The first is Measure D. This is the MOST restrictive and MOST expensive measure. It limits the number of collectives to an arbitrary 135 that were listed in 2007 on the City’s illegal moratorium and Interim Control Ordinance (ICO) and raises the tax rate for weed by 20%.

It was crafted by the ultra-corrupt City Council who has recently voted to ban dispensaries altogether and was written by cannabis enemy LA City Attorney Carmen Trutanich. The LA Times has suggested that instead of opposing all three, that Measure D is the closest thing to accomplishing NO medical marijuana.

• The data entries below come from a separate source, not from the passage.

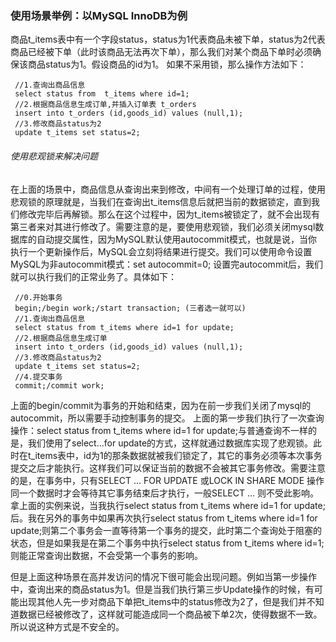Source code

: ### 使用场景举例：以MySQL InnoDB为例
商品t_items表中有一个字段status，status为1代表商品未被下单，status为2代表商品已经被下单（此时该商品无法再次下单），那么我们对某个商品下单时必须确保该商品status为1。假设商品的id为1。 
如果不采用锁，那么操作方法如下：

     //1.查询出商品信息
     select status from  t_items where id=1;
     //2.根据商品信息生成订单,并插入订单表 t_orders 
     insert into t_orders (id,goods_id) values (null,1);
     //3.修改商品status为2
     update t_items set status=2;   
###### 使用悲观锁来解决问题
在上面的场景中，商品信息从查询出来到修改，中间有一个处理订单的过程，使用悲观锁的原理就是，当我们在查询出t_items信息后就把当前的数据锁定，直到我们修改完毕后再解锁。那么在这个过程中，因为t_items被锁定了，就不会出现有第三者来对其进行修改了。需要注意的是，要使用悲观锁，我们必须关闭mysql数据库的自动提交属性，因为MySQL默认使用autocommit模式，也就是说，当你执行一个更新操作后，MySQL会立刻将结果进行提交。我们可以使用命令设置MySQL为非autocommit模式：set autocommit=0; 
设置完autocommit后，我们就可以执行我们的正常业务了。具体如下：

     //0.开始事务
     begin;/begin work;/start transaction; (三者选一就可以)
     //1.查询出商品信息
     select status from t_items where id=1 for update;
     //2.根据商品信息生成订单
     insert into t_orders (id,goods_id) values (null,1);
     //3.修改商品status为2
     update t_items set status=2;
     //4.提交事务
     commit;/commit work;
上面的begin/commit为事务的开始和结束，因为在前一步我们关闭了mysql的autocommit，所以需要手动控制事务的提交。 
上面的第一步我们执行了一次查询操作：select status from t_items where id=1 for update;与普通查询不一样的是，我们使用了select…for update的方式，这样就通过数据库实现了悲观锁。此时在t_items表中，id为1的那条数据就被我们锁定了，其它的事务必须等本次事务提交之后才能执行。这样我们可以保证当前的数据不会被其它事务修改。需要注意的是，在事务中，只有SELECT ... FOR UPDATE 或LOCK IN SHARE MODE 操作同一个数据时才会等待其它事务结束后才执行，一般SELECT ... 则不受此影响。拿上面的实例来说，当我执行select status from t_items where id=1 for update;后。我在另外的事务中如果再次执行select status from t_items where id=1 for update;则第二个事务会一直等待第一个事务的提交，此时第二个查询处于阻塞的状态，但是如果我是在第二个事务中执行select status from t_items where id=1;则能正常查询出数据，不会受第一个事务的影响。

但是上面这种场景在高并发访问的情况下很可能会出现问题。例如当第一步操作中，查询出来的商品status为1。但是当我们执行第三步Update操作的时候，有可能出现其他人先一步对商品下单把t_items中的status修改为2了，但是我们并不知道数据已经被修改了，这样就可能造成同一个商品被下单2次，使得数据不一致。所以说这种方式是不安全的。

Here is their quote on that:

It would be easy enough to urge a no vote on all three, and to call on the city to impose a full-scale ban instead. After all, The Times opposed Proposition 215 from the outset, partly because it was sloppily written and partly because it set up an inevitable conflict with the federal government, which continues to classify marijuana as illegal and dangerous….

Measure D will come the closest to accomplishing that goal, or at least will put us on the right road.

Most important, it would impose limits on the number of marijuana businesses in the city, allowing about 135 dispensaries to remain open — those that were operating and registered under city laws in 2007 and that sought to re-register in 2011.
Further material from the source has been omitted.